Global Sign Certificate is installed in Firefox already. Here I've copied the coded certificate as described above:

https://www.amazon.com/

Der Zertifikat-Aussteller der Gegenstelle wurde nicht erkannt.

HTTP Strict Transport Security: true HTTP Public Key Pinning: false

Zertifikatskette:

MIIC0jCCAbqgAwIBAgIIAzJW4Kzm1eAwDQYJKoZIhvcNAQELBQAwGjEYMBYGA1UE AwwPU3RvcEFkIExvY2FsIENBMB4XDTE4MTEwNTAwMDAwMFoXDTIwMTEwNTAwMDAw MFowGTEXMBUGA1UEAwwOd3d3LmFtYXpvbi5jb20wggEiMA0GCSqGSIb3DQEBAQUA A4IBDwAwggEKAoIBAQCLRjRFBds6vYQ7RqfbfD8XQ9Fjt1TwmkQyAfIBYiPNJ4M6 wOF6N87ZNd5izxhZ1hqrC63wxBdWcT39XxAa0FJJ6eGgrEQJnzRoWItLycsfU+Zy 7BuG2pzu8c1Gx4+yXsjKadFZgLA6zL4HZz6sCmFPqBsqB5WuRlter2BD9A4+Nc7u 9adry7Fh562Vop9gD46/ydzbwTrtwjhs4pOZKRP4EBwCZU+vpGIgJ4q2J5loXRPa FI+i6GF7E4bpZDhK1w16euGUdIIUUs65I3lb/mgFWGpk7N1DeDCOzKXSfkPBk23t kuGM7mgj2dRCQ8VZJrHQd/QUl/isOLZLQPuejwN/AgMBAAGjHTAbMBkGA1UdEQQS MBCCDnd3dy5hbWF6b24uY29tMA0GCSqGSIb3DQEBCwUAA4IBAQBoZURkpeN5xEiW BIv0fi83CYFJZ0+KoK2d85RJiB7ZeaXReHSPbDmXtPDXpW3vl+qUoTVpmziN9muD oSfjfWKVYq75ljsZN8gpFyMjjOLuuDEfKWTx7RmvKAXq8wxFCUJhnWtQe00tzuni tImbJzAKYy/4QpWjwi9N93RuSVNr8SNcKYyb1u5mQmpXSMlo/kzWxdW7jE8vSVfo HoNG884h34bC6N2C6fwNE3FtcXWRmpTZ77gAGO2JBVkbeNabU9SeYDZdXLp9AjKw FmmQ2W8ucApLfcR72LC8dRpJyJcqOouECUPBF7HourWm2vbyv2vRIrDsDgkXyPlg WzCcMInf

This cert is quite OK. Do you have actual date&time set on your computer?

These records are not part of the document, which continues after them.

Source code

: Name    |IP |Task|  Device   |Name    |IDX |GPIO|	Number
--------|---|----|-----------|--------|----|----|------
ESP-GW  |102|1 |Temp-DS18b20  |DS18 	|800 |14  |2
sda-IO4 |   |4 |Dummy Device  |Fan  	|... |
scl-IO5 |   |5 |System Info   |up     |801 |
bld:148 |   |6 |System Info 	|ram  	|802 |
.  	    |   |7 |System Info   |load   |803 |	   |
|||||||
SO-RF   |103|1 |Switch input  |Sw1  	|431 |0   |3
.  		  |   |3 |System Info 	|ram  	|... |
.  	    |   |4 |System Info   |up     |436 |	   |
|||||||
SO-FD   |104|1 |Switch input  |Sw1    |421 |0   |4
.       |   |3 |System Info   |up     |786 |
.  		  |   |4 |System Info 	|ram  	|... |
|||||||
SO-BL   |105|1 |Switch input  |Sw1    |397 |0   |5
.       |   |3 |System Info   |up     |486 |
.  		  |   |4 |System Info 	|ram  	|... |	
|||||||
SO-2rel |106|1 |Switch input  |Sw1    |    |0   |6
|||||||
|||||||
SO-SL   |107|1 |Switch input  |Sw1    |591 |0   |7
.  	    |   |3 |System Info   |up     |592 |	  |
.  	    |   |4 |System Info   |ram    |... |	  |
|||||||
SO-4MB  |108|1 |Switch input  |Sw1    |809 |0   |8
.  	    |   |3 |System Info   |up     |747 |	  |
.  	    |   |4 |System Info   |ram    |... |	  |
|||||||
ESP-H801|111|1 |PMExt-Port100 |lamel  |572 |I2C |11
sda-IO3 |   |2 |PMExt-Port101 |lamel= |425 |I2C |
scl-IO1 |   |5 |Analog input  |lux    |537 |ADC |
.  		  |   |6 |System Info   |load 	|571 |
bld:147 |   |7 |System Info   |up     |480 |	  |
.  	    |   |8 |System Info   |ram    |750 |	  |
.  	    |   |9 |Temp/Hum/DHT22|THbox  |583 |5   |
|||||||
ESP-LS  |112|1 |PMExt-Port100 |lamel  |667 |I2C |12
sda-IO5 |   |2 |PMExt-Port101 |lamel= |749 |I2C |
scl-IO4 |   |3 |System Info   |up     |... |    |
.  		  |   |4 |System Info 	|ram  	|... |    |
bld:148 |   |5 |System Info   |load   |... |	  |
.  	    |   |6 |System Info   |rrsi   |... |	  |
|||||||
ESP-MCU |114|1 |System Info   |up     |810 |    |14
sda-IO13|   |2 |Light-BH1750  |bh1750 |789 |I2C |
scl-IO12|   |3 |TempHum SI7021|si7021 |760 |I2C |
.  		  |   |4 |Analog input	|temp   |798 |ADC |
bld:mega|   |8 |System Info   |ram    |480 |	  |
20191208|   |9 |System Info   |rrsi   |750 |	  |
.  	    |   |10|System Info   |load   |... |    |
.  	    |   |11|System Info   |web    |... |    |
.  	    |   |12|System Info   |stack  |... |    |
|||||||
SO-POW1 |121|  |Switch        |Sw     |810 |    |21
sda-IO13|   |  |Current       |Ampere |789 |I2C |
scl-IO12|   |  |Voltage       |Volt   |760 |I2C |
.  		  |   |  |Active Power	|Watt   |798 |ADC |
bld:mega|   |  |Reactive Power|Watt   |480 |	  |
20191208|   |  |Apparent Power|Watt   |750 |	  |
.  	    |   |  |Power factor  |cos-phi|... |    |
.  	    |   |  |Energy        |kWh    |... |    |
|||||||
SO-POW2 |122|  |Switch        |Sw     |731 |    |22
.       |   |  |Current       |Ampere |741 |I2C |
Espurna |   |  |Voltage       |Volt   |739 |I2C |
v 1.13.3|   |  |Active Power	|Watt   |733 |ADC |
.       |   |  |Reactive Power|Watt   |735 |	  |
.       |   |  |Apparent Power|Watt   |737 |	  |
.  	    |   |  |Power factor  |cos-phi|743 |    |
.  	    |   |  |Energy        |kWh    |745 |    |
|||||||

Date and time are ok both. Remember: The issue appears only in Firefox; Safari works without problems.

When I check that certificate using https://certlogik.com/decoder/ I'm puzzled about this:

Issuer CN = StopAd Local CA

Does StopAd sound like a program you installed?

This is their page on how to get Firefox to trust their fake certificates so their software can read your secure browsing: https://stopad.io/help/windows/connection-is-not-secure

I've StopAd, but only working in Safari. I've reinstalled StopAd Certificate as well cleared browser cache and cookies. There is no white list in my version of StopAd. I won't disable my antivirus program while surfing in the net. I know it's maybe difficult - the bug still exists. I thank you all for your effort helping me, I give up now. I'm going to surf only with Safari now.

I don't think Sophos is causing the problem in Firefox. The problem is Firefox doesn't accept the fake certificates from StopAd.